(ACTIVITY)
Within the listing, each line that has the string "UserAlreadyExistsException" should be copied.

+ + + + + + +

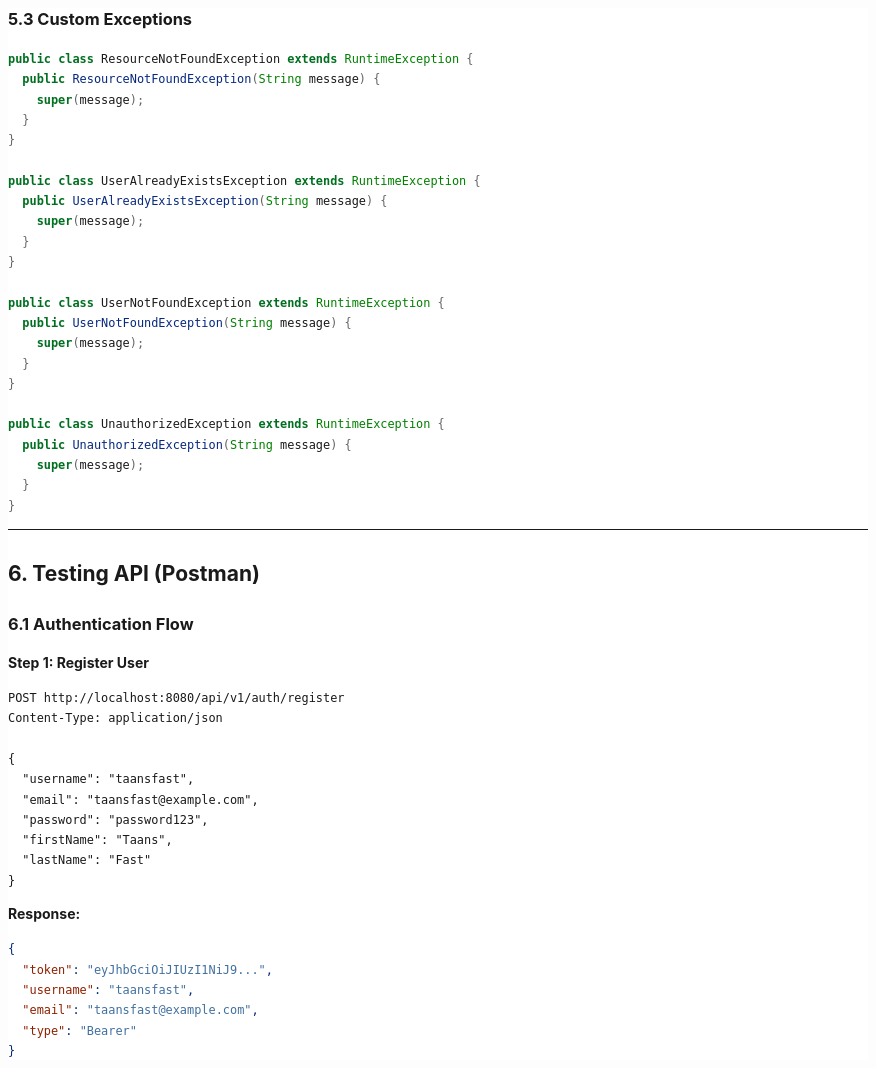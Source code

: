 ### 5.3 Custom Exceptions

```java
public class ResourceNotFoundException extends RuntimeException {
  public ResourceNotFoundException(String message) {
    super(message);
  }
}

public class UserAlreadyExistsException extends RuntimeException {
  public UserAlreadyExistsException(String message) {
    super(message);
  }
}

public class UserNotFoundException extends RuntimeException {
  public UserNotFoundException(String message) {
    super(message);
  }
}

public class UnauthorizedException extends RuntimeException {
  public UnauthorizedException(String message) {
    super(message);
  }
}
```

---

## 6. Testing API (Postman)

### 6.1 Authentication Flow

**Step 1: Register User**

```http
POST http://localhost:8080/api/v1/auth/register
Content-Type: application/json

{
  "username": "taansfast",
  "email": "taansfast@example.com",
  "password": "password123",
  "firstName": "Taans",
  "lastName": "Fast"
}
```

**Response:**

```json
{
  "token": "eyJhbGciOiJIUzI1NiJ9...",
  "username": "taansfast",
  "email": "taansfast@example.com",
  "type": "Bearer"
}
```
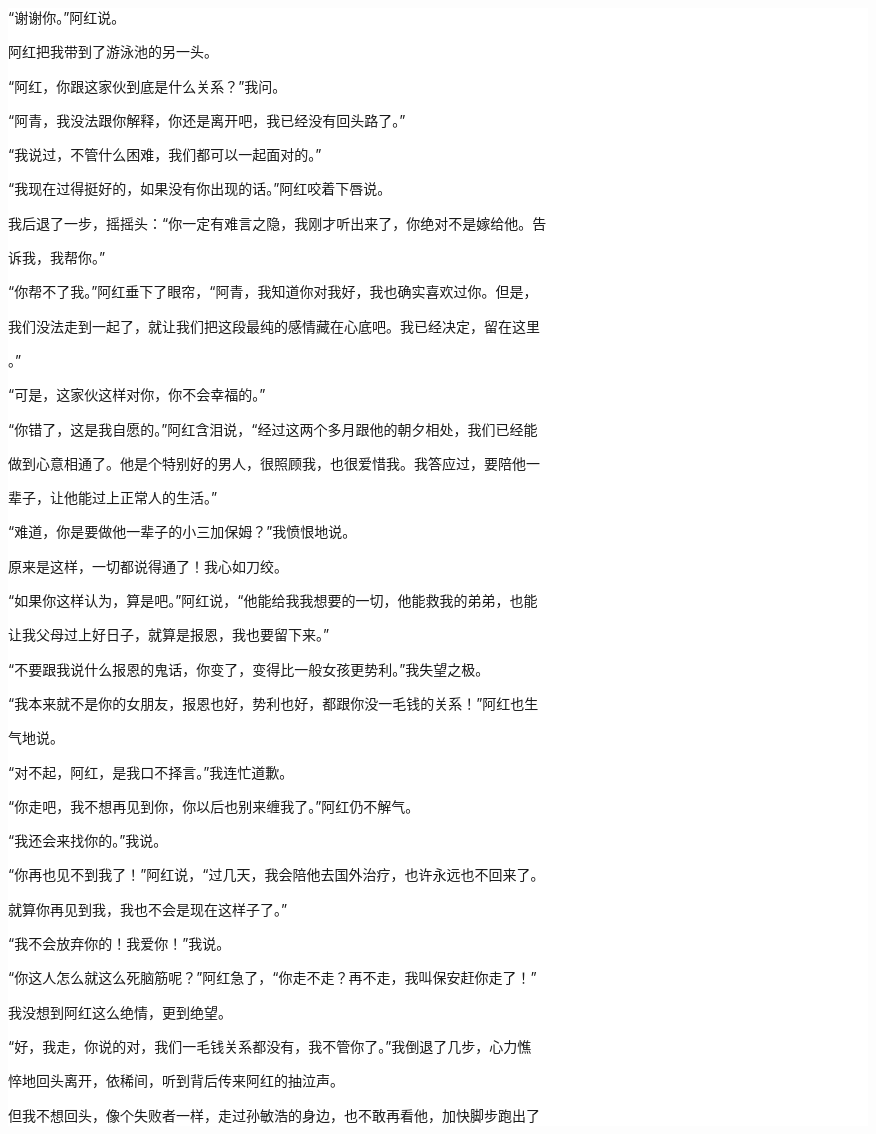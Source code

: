 “谢谢你。”阿红说。

阿红把我带到了游泳池的另一头。

“阿红，你跟这家伙到底是什么关系？”我问。

“阿青，我没法跟你解释，你还是离开吧，我已经没有回头路了。”

“我说过，不管什么困难，我们都可以一起面对的。”

“我现在过得挺好的，如果没有你出现的话。”阿红咬着下唇说。

我后退了一步，摇摇头：“你一定有难言之隐，我刚才听出来了，你绝对不是嫁给他。告

诉我，我帮你。”

“你帮不了我。”阿红垂下了眼帘，“阿青，我知道你对我好，我也确实喜欢过你。但是，

我们没法走到一起了，就让我们把这段最纯的感情藏在心底吧。我已经决定，留在这里

。”

“可是，这家伙这样对你，你不会幸福的。”

“你错了，这是我自愿的。”阿红含泪说，“经过这两个多月跟他的朝夕相处，我们已经能

做到心意相通了。他是个特别好的男人，很照顾我，也很爱惜我。我答应过，要陪他一

辈子，让他能过上正常人的生活。”

“难道，你是要做他一辈子的小三加保姆？”我愤恨地说。

原来是这样，一切都说得通了！我心如刀绞。

“如果你这样认为，算是吧。”阿红说，“他能给我我想要的一切，他能救我的弟弟，也能

让我父母过上好日子，就算是报恩，我也要留下来。”

“不要跟我说什么报恩的鬼话，你变了，变得比一般女孩更势利。”我失望之极。

“我本来就不是你的女朋友，报恩也好，势利也好，都跟你没一毛钱的关系！”阿红也生

气地说。

“对不起，阿红，是我口不择言。”我连忙道歉。

“你走吧，我不想再见到你，你以后也别来缠我了。”阿红仍不解气。

“我还会来找你的。”我说。

“你再也见不到我了！”阿红说，“过几天，我会陪他去国外治疗，也许永远也不回来了。

就算你再见到我，我也不会是现在这样子了。”

“我不会放弃你的！我爱你！”我说。

“你这人怎么就这么死脑筋呢？”阿红急了，“你走不走？再不走，我叫保安赶你走了！”

我没想到阿红这么绝情，更到绝望。

“好，我走，你说的对，我们一毛钱关系都没有，我不管你了。”我倒退了几步，心力憔

悴地回头离开，依稀间，听到背后传来阿红的抽泣声。

但我不想回头，像个失败者一样，走过孙敏浩的身边，也不敢再看他，加快脚步跑出了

+ + + + + + +

(WRITTEN SOLUTION)
public class UserAlreadyExistsException extends RuntimeException {
  public UserAlreadyExistsException(String message) {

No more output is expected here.